#### How to complete this task:
For the data below, say how many lines contain "Description". Only the number should be given.

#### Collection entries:
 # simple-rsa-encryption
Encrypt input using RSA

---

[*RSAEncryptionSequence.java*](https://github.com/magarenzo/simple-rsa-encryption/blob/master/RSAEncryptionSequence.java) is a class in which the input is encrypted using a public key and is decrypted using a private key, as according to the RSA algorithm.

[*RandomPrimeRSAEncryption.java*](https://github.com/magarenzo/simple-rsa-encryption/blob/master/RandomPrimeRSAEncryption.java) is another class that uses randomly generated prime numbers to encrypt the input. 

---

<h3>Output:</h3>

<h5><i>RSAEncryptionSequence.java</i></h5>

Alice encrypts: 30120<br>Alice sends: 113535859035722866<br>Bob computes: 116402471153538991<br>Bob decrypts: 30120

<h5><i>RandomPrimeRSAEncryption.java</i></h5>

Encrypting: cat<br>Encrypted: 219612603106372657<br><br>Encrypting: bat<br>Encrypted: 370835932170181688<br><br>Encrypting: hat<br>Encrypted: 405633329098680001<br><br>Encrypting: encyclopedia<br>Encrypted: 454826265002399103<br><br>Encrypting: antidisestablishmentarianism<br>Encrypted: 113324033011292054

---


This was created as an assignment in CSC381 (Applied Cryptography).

==

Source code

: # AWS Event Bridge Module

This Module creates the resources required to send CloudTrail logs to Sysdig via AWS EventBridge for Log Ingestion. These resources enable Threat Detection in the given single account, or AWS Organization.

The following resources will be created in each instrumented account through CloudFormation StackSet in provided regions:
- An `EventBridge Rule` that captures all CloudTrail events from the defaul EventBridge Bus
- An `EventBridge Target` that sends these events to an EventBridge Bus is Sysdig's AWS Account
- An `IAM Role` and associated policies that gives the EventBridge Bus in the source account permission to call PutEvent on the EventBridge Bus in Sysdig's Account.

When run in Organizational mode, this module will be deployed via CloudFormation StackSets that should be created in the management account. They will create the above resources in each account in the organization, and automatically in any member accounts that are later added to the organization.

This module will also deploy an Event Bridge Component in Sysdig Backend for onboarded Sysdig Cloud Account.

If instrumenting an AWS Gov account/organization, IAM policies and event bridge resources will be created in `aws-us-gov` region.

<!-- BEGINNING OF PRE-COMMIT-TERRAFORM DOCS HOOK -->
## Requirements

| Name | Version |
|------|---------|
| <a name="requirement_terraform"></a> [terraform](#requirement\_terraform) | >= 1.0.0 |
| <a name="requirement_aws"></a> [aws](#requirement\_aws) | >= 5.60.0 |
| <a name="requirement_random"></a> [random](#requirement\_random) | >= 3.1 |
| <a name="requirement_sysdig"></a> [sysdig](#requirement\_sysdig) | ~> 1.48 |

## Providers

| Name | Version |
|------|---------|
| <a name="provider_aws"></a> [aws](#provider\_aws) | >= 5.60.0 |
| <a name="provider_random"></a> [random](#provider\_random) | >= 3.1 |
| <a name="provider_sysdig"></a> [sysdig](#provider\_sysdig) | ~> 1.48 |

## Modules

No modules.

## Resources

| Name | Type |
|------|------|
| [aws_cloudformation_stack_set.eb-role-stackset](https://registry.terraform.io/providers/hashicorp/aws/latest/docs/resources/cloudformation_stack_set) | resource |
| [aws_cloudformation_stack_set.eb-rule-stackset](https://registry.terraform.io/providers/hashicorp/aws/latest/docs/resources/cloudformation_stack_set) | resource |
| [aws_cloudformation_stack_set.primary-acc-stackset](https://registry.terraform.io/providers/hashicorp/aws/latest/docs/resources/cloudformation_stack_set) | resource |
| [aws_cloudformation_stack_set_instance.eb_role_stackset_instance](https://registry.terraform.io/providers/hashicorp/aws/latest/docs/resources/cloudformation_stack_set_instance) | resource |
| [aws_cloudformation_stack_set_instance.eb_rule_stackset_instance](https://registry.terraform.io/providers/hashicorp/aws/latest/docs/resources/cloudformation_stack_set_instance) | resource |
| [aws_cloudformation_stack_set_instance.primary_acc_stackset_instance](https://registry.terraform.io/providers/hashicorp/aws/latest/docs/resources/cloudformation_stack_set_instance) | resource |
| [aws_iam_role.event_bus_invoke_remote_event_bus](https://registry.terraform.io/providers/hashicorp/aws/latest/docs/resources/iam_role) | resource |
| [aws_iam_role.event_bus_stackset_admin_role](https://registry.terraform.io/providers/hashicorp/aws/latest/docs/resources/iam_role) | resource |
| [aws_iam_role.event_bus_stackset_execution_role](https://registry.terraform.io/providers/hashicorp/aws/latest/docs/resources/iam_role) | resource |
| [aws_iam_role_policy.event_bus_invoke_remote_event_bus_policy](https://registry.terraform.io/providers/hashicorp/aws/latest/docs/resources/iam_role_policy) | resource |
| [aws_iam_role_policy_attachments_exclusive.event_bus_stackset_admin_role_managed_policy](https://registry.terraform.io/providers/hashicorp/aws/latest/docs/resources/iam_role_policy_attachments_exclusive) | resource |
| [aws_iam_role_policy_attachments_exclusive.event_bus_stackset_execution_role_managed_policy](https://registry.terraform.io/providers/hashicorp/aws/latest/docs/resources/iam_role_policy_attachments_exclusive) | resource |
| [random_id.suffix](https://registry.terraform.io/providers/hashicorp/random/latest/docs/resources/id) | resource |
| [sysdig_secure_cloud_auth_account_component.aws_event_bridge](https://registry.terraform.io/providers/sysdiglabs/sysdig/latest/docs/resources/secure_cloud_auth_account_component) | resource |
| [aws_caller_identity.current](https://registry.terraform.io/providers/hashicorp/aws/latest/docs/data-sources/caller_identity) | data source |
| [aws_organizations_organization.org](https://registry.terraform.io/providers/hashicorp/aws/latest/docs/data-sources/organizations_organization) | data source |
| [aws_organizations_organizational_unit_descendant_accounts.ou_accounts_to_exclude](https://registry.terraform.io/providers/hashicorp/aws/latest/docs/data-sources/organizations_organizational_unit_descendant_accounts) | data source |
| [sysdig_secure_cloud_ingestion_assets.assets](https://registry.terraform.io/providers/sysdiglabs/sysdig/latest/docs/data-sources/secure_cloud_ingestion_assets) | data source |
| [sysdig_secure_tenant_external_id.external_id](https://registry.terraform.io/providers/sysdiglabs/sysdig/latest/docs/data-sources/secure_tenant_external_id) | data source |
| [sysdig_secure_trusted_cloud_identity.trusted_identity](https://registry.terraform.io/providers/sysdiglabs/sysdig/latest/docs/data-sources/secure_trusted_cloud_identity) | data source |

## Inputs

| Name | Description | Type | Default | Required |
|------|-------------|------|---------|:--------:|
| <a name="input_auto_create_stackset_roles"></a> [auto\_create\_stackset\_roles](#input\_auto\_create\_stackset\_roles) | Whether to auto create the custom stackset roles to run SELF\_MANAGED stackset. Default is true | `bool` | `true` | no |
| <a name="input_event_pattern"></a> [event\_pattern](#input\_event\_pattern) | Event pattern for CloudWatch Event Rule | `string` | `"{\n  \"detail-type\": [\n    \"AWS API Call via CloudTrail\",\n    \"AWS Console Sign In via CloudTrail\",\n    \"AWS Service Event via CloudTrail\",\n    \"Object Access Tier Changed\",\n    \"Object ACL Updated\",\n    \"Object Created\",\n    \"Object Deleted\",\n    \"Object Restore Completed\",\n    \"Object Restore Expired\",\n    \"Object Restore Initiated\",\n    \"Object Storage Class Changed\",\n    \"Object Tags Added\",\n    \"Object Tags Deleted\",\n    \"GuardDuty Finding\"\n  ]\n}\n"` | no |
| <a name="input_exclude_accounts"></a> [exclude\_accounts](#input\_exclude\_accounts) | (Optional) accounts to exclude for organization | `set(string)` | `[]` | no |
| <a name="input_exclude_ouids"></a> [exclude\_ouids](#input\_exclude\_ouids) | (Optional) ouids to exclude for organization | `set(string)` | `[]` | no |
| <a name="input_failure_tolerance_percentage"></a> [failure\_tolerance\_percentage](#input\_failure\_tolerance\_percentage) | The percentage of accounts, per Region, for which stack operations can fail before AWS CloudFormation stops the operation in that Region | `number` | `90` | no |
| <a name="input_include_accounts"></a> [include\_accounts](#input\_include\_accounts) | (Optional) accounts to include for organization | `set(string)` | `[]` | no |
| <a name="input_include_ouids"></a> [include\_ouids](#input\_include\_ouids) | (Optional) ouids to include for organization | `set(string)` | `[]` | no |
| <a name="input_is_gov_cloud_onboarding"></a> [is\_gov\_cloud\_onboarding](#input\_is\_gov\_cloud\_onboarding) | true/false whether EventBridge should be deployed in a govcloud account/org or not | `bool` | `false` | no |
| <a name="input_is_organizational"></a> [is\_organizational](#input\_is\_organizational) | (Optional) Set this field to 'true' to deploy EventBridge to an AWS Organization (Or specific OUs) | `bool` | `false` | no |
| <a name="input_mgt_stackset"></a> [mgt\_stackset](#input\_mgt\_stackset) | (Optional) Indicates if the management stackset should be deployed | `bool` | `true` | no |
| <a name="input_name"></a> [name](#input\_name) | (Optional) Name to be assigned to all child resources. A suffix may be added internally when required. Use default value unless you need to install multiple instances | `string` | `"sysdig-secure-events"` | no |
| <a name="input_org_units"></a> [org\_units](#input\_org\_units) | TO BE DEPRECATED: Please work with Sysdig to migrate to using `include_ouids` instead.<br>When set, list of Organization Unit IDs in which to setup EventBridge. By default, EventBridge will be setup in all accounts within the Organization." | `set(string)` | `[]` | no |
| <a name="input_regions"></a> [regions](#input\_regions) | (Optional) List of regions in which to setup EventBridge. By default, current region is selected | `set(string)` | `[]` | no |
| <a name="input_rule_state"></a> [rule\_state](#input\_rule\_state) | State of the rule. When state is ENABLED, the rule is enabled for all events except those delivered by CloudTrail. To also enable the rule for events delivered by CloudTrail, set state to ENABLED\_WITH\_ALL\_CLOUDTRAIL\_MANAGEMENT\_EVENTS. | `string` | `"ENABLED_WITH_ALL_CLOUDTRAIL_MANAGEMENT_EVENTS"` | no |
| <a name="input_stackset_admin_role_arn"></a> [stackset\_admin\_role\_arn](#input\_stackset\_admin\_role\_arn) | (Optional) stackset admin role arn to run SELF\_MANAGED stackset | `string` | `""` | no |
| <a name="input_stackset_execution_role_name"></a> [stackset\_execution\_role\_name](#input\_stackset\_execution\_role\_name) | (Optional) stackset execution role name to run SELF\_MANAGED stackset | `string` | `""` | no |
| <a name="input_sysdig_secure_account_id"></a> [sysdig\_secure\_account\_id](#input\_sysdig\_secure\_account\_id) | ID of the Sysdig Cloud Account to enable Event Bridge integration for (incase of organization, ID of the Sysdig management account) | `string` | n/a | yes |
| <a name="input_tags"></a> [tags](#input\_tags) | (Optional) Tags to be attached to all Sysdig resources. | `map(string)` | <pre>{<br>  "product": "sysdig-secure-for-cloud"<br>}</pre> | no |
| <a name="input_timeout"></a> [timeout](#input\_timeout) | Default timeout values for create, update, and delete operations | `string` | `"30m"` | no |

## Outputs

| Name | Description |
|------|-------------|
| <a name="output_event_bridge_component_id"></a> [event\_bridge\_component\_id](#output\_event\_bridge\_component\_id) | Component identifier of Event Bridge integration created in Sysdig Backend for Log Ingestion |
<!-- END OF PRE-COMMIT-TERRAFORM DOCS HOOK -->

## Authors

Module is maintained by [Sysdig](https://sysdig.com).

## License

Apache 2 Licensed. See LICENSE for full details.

#### Answer space:
2